Bruno Marchand, maire de Québec

S’il nous faut deux, trois, quatre, cinq ans… Si c’est tout, nous avons tout perdu, a-t-il prévenu. Si cela se produit, nous aurons délibérément tué le projet.

Bruno Marchand, maire de Québec

Le mandat confié à CDPQ Infra lundi précise que le délai de six mois débute « à compter de la transmission des études disponibles ». Le maire Marchand rappelle que ces études étaient déjà disponibles sur les sites Internet de la Ville.

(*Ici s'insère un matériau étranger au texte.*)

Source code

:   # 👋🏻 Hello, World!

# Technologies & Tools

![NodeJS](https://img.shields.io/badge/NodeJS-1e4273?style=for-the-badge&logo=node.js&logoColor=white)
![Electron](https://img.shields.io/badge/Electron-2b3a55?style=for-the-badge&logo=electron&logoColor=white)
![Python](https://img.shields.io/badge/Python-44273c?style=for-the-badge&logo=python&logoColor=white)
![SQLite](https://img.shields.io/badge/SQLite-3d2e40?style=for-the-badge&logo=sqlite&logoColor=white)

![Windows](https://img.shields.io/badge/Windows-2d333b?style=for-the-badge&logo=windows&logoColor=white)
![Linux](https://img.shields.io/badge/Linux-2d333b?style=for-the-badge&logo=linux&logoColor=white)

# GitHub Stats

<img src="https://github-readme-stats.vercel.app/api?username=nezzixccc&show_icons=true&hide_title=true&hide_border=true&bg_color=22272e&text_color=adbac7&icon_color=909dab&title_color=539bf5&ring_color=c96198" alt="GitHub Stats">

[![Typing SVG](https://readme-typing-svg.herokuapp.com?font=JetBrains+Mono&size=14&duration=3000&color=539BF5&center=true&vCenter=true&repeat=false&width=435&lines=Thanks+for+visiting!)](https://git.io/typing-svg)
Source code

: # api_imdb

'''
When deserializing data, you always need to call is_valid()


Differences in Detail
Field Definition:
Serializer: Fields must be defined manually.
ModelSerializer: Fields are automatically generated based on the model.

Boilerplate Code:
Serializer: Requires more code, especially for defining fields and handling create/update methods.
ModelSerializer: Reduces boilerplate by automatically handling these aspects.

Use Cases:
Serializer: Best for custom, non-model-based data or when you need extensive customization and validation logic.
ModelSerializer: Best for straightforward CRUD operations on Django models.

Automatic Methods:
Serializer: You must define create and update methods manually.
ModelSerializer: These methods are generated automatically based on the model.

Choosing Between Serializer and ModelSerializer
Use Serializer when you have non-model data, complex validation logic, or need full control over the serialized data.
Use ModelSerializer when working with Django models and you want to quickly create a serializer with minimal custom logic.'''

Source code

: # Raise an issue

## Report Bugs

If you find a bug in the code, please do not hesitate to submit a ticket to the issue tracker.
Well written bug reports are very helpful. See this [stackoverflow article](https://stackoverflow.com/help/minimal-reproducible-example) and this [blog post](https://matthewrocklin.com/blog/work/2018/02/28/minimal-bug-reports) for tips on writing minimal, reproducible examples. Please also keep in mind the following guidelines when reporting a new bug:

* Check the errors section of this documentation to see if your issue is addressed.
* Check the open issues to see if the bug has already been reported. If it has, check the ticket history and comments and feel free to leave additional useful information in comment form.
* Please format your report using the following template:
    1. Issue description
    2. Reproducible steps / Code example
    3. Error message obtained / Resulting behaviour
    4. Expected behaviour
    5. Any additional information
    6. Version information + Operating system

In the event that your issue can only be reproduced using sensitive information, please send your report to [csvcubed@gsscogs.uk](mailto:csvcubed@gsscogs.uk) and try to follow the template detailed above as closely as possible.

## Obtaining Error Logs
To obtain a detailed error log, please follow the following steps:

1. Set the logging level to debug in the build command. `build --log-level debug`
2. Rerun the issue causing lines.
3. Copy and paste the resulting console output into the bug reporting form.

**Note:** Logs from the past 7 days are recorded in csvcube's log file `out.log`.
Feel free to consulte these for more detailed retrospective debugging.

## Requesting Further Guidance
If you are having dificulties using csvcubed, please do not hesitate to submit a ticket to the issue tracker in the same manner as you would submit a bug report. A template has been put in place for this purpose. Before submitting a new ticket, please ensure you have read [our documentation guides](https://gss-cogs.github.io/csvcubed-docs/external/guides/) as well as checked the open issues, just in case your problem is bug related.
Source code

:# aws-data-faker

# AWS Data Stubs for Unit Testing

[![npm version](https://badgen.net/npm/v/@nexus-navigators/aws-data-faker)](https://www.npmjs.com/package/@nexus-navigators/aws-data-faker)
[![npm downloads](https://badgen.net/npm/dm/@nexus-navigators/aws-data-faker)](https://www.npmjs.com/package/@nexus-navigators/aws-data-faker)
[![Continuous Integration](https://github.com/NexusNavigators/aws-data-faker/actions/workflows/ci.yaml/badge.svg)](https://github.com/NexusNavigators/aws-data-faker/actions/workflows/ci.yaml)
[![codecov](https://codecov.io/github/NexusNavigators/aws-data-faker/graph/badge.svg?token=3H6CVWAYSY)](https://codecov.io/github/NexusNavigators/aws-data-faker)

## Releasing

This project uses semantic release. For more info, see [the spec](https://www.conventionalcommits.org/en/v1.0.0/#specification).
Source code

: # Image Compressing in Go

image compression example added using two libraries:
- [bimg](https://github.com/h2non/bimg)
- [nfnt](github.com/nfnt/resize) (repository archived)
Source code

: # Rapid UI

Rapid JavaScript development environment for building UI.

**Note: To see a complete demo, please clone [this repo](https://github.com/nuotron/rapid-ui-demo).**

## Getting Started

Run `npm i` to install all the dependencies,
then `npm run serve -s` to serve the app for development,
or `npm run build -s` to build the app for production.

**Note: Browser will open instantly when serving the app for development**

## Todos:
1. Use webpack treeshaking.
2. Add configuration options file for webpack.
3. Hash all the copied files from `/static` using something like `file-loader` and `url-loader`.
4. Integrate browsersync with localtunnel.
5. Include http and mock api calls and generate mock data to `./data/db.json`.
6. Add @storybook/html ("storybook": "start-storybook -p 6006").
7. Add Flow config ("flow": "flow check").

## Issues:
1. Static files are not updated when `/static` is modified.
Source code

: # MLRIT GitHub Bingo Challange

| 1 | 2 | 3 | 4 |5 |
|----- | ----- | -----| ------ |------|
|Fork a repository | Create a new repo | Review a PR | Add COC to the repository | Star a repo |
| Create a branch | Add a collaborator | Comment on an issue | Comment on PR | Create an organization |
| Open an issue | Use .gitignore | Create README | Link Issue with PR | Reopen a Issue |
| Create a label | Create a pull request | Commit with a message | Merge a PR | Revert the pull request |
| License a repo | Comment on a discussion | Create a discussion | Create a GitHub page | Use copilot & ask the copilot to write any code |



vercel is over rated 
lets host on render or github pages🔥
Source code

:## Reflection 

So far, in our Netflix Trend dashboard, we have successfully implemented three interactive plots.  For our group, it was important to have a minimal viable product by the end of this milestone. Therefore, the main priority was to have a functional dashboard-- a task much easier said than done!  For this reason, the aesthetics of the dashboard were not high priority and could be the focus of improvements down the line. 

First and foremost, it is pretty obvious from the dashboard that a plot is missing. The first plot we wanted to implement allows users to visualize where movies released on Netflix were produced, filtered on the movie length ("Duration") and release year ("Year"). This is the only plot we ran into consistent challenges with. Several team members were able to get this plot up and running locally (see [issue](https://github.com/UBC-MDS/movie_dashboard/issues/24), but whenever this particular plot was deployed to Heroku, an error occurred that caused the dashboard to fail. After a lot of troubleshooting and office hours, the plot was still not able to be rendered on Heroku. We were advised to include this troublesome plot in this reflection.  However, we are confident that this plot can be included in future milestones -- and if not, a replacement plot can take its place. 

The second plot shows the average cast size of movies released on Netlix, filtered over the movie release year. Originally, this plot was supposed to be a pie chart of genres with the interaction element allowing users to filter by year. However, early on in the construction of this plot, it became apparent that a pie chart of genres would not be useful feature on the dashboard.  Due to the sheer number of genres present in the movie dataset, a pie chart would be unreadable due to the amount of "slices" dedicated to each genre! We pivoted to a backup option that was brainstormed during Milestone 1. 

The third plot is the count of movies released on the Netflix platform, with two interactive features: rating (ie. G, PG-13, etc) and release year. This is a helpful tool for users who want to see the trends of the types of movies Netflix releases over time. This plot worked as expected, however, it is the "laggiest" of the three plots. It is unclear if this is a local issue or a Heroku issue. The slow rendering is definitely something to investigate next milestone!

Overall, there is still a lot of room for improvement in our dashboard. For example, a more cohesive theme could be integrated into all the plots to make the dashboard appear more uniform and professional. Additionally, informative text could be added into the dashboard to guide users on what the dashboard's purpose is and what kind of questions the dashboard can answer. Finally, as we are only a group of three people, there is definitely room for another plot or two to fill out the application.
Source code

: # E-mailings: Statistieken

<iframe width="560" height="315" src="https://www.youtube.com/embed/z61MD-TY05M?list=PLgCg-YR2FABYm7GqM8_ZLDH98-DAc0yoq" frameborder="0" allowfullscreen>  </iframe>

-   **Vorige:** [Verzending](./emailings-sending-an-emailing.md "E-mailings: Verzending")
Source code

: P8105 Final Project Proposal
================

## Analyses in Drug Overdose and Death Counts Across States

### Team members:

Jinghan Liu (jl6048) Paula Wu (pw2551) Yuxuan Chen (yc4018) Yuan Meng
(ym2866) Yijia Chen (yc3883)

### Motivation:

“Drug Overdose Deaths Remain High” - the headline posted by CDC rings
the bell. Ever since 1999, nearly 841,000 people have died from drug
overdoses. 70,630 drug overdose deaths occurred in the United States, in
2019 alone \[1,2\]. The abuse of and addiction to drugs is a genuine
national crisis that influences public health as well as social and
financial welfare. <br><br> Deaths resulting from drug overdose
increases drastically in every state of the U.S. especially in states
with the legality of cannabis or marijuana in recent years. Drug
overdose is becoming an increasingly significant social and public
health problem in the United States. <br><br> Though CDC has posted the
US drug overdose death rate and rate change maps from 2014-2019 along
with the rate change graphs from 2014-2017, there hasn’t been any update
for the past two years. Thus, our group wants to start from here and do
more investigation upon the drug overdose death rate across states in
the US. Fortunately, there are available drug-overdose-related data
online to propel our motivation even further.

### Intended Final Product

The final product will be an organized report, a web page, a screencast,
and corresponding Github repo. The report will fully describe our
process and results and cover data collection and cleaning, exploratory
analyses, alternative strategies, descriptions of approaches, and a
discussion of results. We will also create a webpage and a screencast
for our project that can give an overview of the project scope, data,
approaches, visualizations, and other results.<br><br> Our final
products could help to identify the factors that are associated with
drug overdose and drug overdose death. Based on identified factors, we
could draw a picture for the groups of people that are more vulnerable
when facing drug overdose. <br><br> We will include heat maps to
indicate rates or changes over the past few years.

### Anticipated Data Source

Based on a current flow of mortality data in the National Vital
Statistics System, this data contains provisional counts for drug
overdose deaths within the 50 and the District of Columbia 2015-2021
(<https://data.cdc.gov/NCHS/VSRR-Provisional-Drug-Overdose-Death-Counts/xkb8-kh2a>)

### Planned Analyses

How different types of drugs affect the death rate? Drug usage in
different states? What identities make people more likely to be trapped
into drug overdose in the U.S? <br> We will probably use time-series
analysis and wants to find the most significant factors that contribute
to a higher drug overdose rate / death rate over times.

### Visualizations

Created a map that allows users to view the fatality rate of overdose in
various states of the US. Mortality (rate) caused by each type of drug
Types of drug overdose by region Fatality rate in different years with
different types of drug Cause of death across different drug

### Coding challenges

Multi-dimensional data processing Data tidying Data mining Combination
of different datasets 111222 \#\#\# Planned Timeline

Les études sur le troisième lien sont également disponibles sur un site Web du gouvernement.

« Si nous n’avons pas de résultat au plus tard le 20 mai, nous n’aurons pas respecté les six mois », a prévenu Bruno Marchand.

Dans le lot d’études qui tombera entre les mains du Fonds se trouve le « Rapport de synthèse du projet » du troisième lien daté de mars 2023. Ce document de 158 pages tentait de résumer toutes les études réalisées concernant un potentiel nouveau lien entre le Québec et Lévis, actuellement desservie par deux ponts et un service de traversier.

Ce rapport concluait qu’un tunnel de centre-ville à centre-ville était la meilleure option, tout en ajoutant qu’il s’agissait d’une solution techniquement risquée.

Invoquant une réduction de la congestion après la pandémie de coronavirus, le gouvernement Legault a annoncé en avril dernier la mort du troisième lien autoroutier. Le premier ministre a fait volte-face en octobre après le dégel de la CAQ à Jean-Talon, en promettant de consulter la population.